*** Opening of EXERCISE DATA ***

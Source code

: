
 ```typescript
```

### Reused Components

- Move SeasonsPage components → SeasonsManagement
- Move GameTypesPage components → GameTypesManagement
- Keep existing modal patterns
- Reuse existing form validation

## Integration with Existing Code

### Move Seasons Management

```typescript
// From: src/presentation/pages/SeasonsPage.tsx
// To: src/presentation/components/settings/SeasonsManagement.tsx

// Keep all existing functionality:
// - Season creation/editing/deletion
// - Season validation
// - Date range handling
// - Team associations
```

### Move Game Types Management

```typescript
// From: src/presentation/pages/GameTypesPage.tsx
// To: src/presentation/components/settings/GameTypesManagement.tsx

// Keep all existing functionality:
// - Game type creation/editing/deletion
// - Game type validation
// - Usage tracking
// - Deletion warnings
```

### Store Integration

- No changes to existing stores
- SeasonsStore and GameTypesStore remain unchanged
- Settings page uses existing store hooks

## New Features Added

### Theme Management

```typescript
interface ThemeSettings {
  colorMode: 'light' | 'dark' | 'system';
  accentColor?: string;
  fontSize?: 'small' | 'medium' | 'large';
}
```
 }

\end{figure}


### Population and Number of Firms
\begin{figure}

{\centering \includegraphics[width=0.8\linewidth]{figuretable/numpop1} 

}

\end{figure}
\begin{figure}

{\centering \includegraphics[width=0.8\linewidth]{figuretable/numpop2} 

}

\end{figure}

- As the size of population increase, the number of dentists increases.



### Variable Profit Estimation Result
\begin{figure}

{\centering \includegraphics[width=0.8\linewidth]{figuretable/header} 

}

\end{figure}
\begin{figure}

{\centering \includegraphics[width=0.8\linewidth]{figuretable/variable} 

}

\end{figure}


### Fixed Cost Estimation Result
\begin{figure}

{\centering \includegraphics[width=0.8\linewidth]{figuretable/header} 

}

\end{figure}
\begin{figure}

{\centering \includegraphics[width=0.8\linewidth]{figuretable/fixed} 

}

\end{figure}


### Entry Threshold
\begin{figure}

*** Close of EXERCISE DATA ***

> TASK ITEM: Return every line of the records in which the word "linewidth" is found.

> RESULT FOR THIS TASK:
{\centering \includegraphics[width=0.8\linewidth]{figuretable/numpop1} 
{\centering \includegraphics[width=0.8\linewidth]{figuretable/numpop2} 
{\centering \includegraphics[width=0.8\linewidth]{figuretable/header} 
{\centering \includegraphics[width=0.8\linewidth]{figuretable/variable} 
{\centering \includegraphics[width=0.8\linewidth]{figuretable/header} 
{\centering \includegraphics[width=0.8\linewidth]{figuretable/fixed} 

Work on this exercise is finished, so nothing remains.